= Excerpted records =
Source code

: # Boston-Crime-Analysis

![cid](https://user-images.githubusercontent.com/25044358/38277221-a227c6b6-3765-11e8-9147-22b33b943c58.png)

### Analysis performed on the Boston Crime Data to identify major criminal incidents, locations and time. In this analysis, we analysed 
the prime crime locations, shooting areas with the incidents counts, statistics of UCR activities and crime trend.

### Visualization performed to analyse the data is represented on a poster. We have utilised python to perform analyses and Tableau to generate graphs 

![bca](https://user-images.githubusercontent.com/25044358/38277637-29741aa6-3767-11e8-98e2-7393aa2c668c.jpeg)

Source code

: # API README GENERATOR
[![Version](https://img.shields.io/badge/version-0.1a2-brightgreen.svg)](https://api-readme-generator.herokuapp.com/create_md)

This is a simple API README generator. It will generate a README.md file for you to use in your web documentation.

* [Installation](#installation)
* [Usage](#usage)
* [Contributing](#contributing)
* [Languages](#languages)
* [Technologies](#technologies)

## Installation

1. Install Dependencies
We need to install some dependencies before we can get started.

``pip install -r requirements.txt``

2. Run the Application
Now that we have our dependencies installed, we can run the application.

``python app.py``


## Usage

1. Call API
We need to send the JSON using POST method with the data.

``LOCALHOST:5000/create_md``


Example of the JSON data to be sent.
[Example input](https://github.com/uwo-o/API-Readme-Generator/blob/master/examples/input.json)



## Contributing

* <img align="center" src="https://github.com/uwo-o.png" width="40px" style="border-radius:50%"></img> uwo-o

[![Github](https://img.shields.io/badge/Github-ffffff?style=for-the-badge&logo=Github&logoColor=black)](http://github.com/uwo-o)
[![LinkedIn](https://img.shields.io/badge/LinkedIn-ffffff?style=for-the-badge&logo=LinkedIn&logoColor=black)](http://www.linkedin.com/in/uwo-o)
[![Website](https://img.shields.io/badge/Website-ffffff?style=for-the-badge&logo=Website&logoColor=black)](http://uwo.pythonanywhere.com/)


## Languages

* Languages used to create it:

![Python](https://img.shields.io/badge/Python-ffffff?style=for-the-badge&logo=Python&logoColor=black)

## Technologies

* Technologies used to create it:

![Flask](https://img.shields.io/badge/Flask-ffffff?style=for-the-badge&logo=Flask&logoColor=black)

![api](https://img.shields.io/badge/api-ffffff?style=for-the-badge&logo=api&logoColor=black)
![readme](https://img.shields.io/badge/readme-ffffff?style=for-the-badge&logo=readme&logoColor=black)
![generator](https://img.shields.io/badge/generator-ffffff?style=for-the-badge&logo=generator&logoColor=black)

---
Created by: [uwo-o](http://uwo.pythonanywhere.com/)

= About this task =
Copy each line above holding "Example".

= Written answer =
Example of the JSON data to be sent.
[Example input](https://github.com/uwo-o/API-Readme-Generator/blob/master/examples/input.json)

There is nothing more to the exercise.